Curvature-dependent surface energy for free-standing monolayer graphene

The purpose of the present work is to give a continuum model that can capture bending effects for free-standing graphene monolayers taking material's symmetry properly into account. Starting from the discrete picture of graphene modelled as a hexagonal 2-lattice, we give the arithmetic symmetries. Confined to weak transformation neighbourhoods one is able to work with the geometric symmetry group. Use of the Cauchy-Born rule allows the transition from the discrete case to the continuum case. At the continuum level we use a surface energy that depends on an in-plane strain measure, the curvature tensor and the shift vector. Dependence of the energy on the curvature tensor allows for incorporating bending effects into the model.

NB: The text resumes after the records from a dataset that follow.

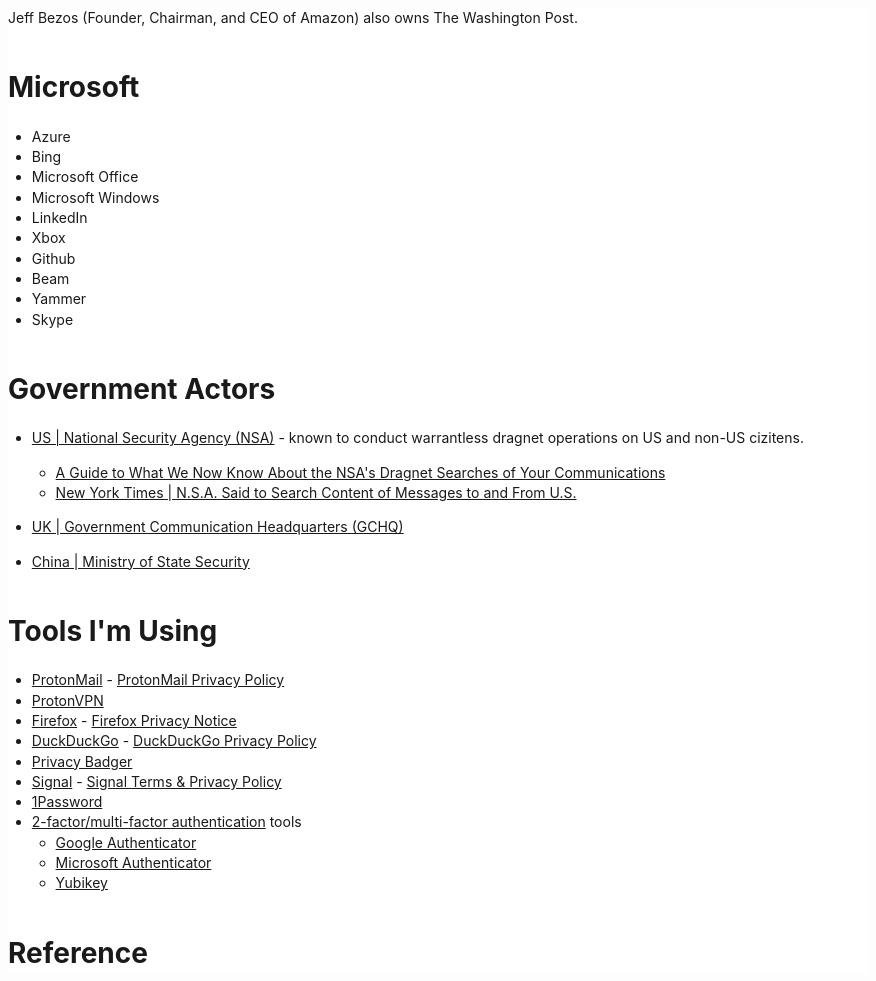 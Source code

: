 Jeff Bezos (Founder, Chairman, and CEO of Amazon) also owns The Washington Post.

# Microsoft

- Azure
- Bing
- Microsoft Office
- Microsoft Windows
- LinkedIn
- Xbox
- Github
- Beam
- Yammer
- Skype

# Government Actors


- [US \| National Security Agency (NSA)](https://www.nsa.gov/) - known to conduct warrantless dragnet operations on US and non-US cizitens.
  - [A Guide to What We Now Know About the NSA's Dragnet Searches of Your Communications](https://www.aclu.org/blog/national-security/secrecy/guide-what-we-now-know-about-nsas-dragnet-searches-your)
  - [New York Times | N.S.A. Said to Search Content of Messages to and From U.S.](https://www.nytimes.com/2013/08/08/us/broader-sifting-of-data-abroad-is-seen-by-nsa.html)

- [UK \| Government Communication Headquarters (GCHQ)](https://www.gchq.gov.uk/)

- [China \| Ministry of State Security](https://en.wikipedia.org/wiki/Ministry_of_State_Security_(China))

# Tools I'm Using
- [ProtonMail](https://protonmail.com/) - [ProtonMail Privacy Policy](https://protonmail.com/privacy-policy)
- [ProtonVPN](https://protonvpn.com/)
- [Firefox](https://www.mozilla.org/en-US/firefox/) - [Firefox Privacy Notice](https://www.mozilla.org/en-US/privacy/firefox/)
- [DuckDuckGo](https://duckduckgo.com/) - [DuckDuckGo Privacy Policy](https://duckduckgo.com/privacy)
- [Privacy Badger](https://www.eff.org/privacybadger)
- [Signal](https://www.signal.org/) - [Signal Terms & Privacy Policy](https://www.signal.org/legal/)
- [1Password](https://1password.com)
- [2-factor/multi-factor authentication](https://en.wikipedia.org/wiki/Multi-factor_authentication) tools
  - [Google Authenticator]()
  - [Microsoft Authenticator](https://www.microsoft.com/en-us/account/authenticator)
  - [Yubikey](https://www.yubico.com/products/yubikey-hardware/)


# Reference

Dependence on the shift vector is motivated by the fact that discretely graphene is a 2-lattice. We lay down the complete and irreducible set of invariants for this surface energy amenable to available representation theory. This way we obtain the expression for the surface stress as well as the surface couple stress tensor, the first being responsible for the in-plane deformations and the second for the out-of-plane motions. Forms for the elasticities of the material are given accompanied by the field equations. The model, in its simplest form, predicts 13 independent scalar variables in the constitutive relations to be observed in experiments. The framework presented is valid for both materially and geometrically nonlinear theories. We also present the case where symmetry changes at the continuum level, without taking into account how energy behaves at the transition regime.